Oosthoek encyclopedie

Oosthoek's Uitgevers Mij. N.V (1916-1925)

Gepubliceerd op 13-12-2018

Cultuurstelsel

betekenis & definitie

Cultuurstelsel - het stelsel van gedwongen arbeid door de Inlanders; op Java vooral, ten bate van het Gouvernement, in 1830 ingevoerd door den Gouv. Gen. van den Bosch, met het doel de inkomsten van den Staat uit de koloniën te verhoogen. De resultaten van het door du Bus aanbevolen stelsel zouden wellicht op den langen duur gunstig geweest kunnen zijn; evenwel had de Koning onmiddellijk geld noodig, weshalve aan de plannen van van den Bosch de koninklijke goedkeuring gehecht werd, en zij met kracht in Indië werden doorgevoerd.
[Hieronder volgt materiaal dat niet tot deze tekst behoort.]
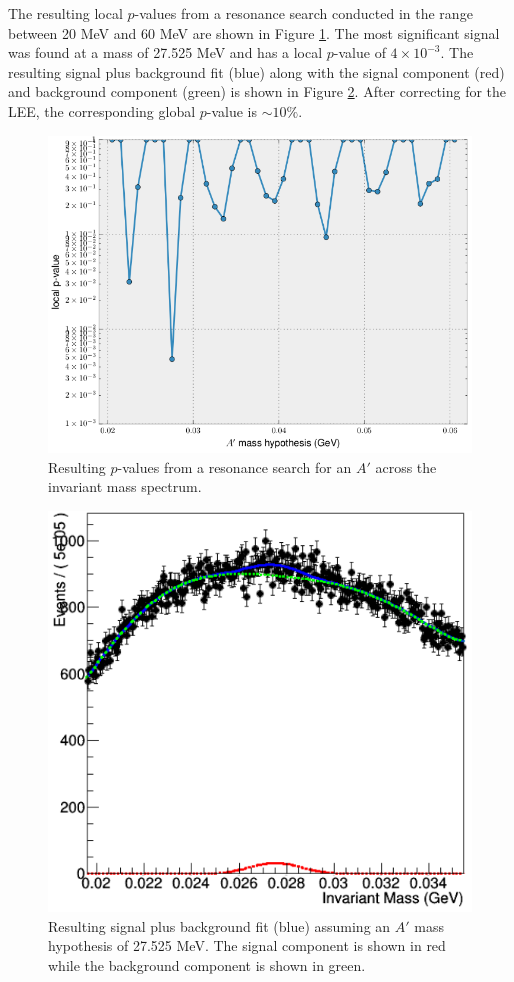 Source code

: The resulting local $p$-values from a resonance search conducted in the range 
between 20 MeV and 60 MeV are shown in Figure \ref{fig:local_p_values}. 
The most significant signal
was found at a mass of 27.525 MeV and has a local $p$-value of $4 \times 10^{-3}$.
The resulting signal plus background fit (blue) along with the signal component 
(red) and background component (green) is shown in Figure \ref{fig:fit_27}.
After correcting for the LEE, the corresponding global $p$-value is 
$\sim 10\%$.
\begin{figure}[t]
    \centering
    \includegraphics[width=\textwidth]{images/final_p_values.png}
    \caption{Resulting $p$-values from a resonance search for an $A'$ across the
    invariant mass spectrum.}
    \label{fig:local_p_values}
\end{figure}

\begin{figure}[ht]
    \centering
    \includegraphics[width=.6\textwidth]{images/fit27.png}
    \caption{Resulting signal plus background fit (blue) assuming an $A'$ mass hypothesis
             of 27.525 MeV.  The signal component is shown in red while the 
         background component is shown in green.}
    \label{fig:fit_27}
\end{figure}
Oorspronkelijk berustte het stelsel niet op dwang, doch op vrijwillige overeenkomst met de Inlandsche bevolking, eigenlijk met de dorpsbesturen op Java; in plaats van de betaling der landrente zou de bevolking uiterlijk ⅕ deel harer bouwvelden afstaan voor de teelt van producten voor de Europeesche macht; aan den verbouw dier producten zou zij geen meerderen arbeid behoeven te besteden dan alsof dat met rijst beplant werd; voor de hoogere waarde van het verkregen product zou zij een bepaald loon ontvangen.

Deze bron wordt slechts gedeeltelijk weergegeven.